Records to process:

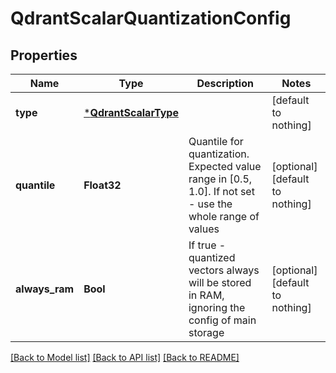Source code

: # QdrantScalarQuantizationConfig


## Properties
Name | Type | Description | Notes
------------ | ------------- | ------------- | -------------
**type** | [***QdrantScalarType**](QdrantScalarType.md) |  | [default to nothing]
**quantile** | **Float32** | Quantile for quantization. Expected value range in [0.5, 1.0]. If not set - use the whole range of values | [optional] [default to nothing]
**always_ram** | **Bool** | If true - quantized vectors always will be stored in RAM, ignoring the config of main storage | [optional] [default to nothing]


[[Back to Model list]](../README.md#models) [[Back to API list]](../README.md#api-endpoints) [[Back to README]](../README.md)


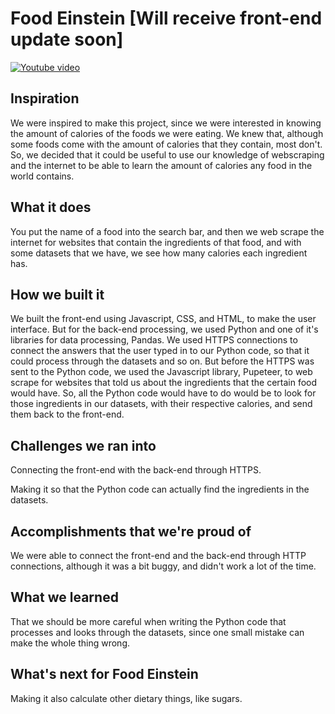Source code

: ﻿# Food Einstein [Will receive front-end update soon]
 [![Youtube video](https://img.youtube.com/vi/lwidygEgF_g/0.jpg)](https://www.youtube.com/watch?v=lwidygEgF_g)
 ## Inspiration

We were inspired to make this project, since we were interested in knowing the amount of calories of the foods we were eating. We knew that, although some foods come with the amount of calories that they contain, most don't. So, we decided that it could be useful to use our knowledge of webscraping and the internet to be able to learn the amount of calories any food in the world contains.

## What it does

You put the name of a food into the search bar, and then we web scrape the internet for websites that contain the ingredients of that food, and with some datasets that we have, we see how many calories each ingredient has.

## How we built it

We built the front-end using Javascript, CSS, and HTML, to make the user interface. But for the back-end processing, we used Python and one of it's libraries for data processing, Pandas. We used HTTPS connections to connect the answers that the user typed in to our Python code, so that it could process through the datasets and so on. But before the HTTPS was sent to the Python code, we used the Javascript library, Pupeteer, to web scrape for websites that told us about the ingredients that the certain food would have. So, all the Python code would have to do would be to look for those ingredients in our datasets, with their respective calories, and send them back to the front-end.

## Challenges we ran into

Connecting the front-end with the back-end through HTTPS. 

Making it so that the Python code can actually find the ingredients in the datasets.

## Accomplishments that we're proud of

We were able to connect the front-end and the back-end through HTTP connections, although it was a bit buggy, and didn't work a lot of the time.

## What we learned

That we should be more careful when writing the Python code that processes and looks through the datasets, since one small mistake can make the whole thing wrong.

## What's next for Food Einstein

Making it also calculate other dietary things, like sugars.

Try it:
Retype the lines above exactly, no pictures.

Result below:
Source code

: # QdrantScalarQuantizationConfig


## Properties
Name | Type | Description | Notes
------------ | ------------- | ------------- | -------------
**type** | [***QdrantScalarType**](QdrantScalarType.md) |  | [default to nothing]
**quantile** | **Float32** | Quantile for quantization. Expected value range in [0.5, 1.0]. If not set - use the whole range of values | [optional] [default to nothing]
**always_ram** | **Bool** | If true - quantized vectors always will be stored in RAM, ignoring the config of main storage | [optional] [default to nothing]


[[Back to Model list]](../README.md#models) [[Back to API list]](../README.md#api-endpoints) [[Back to README]](../README.md)


Source code

: ﻿# Food Einstein [Will receive front-end update soon]
 [![Youtube video](https://img.youtube.com/vi/lwidygEgF_g/0.jpg)](https://www.youtube.com/watch?v=lwidygEgF_g)
 ## Inspiration

We were inspired to make this project, since we were interested in knowing the amount of calories of the foods we were eating. We knew that, although some foods come with the amount of calories that they contain, most don't. So, we decided that it could be useful to use our knowledge of webscraping and the internet to be able to learn the amount of calories any food in the world contains.

## What it does

You put the name of a food into the search bar, and then we web scrape the internet for websites that contain the ingredients of that food, and with some datasets that we have, we see how many calories each ingredient has.

## How we built it

We built the front-end using Javascript, CSS, and HTML, to make the user interface. But for the back-end processing, we used Python and one of it's libraries for data processing, Pandas. We used HTTPS connections to connect the answers that the user typed in to our Python code, so that it could process through the datasets and so on. But before the HTTPS was sent to the Python code, we used the Javascript library, Pupeteer, to web scrape for websites that told us about the ingredients that the certain food would have. So, all the Python code would have to do would be to look for those ingredients in our datasets, with their respective calories, and send them back to the front-end.

## Challenges we ran into

Connecting the front-end with the back-end through HTTPS. 

Making it so that the Python code can actually find the ingredients in the datasets.

## Accomplishments that we're proud of

We were able to connect the front-end and the back-end through HTTP connections, although it was a bit buggy, and didn't work a lot of the time.

## What we learned

That we should be more careful when writing the Python code that processes and looks through the datasets, since one small mistake can make the whole thing wrong.

## What's next for Food Einstein

Making it also calculate other dietary things, like sugars.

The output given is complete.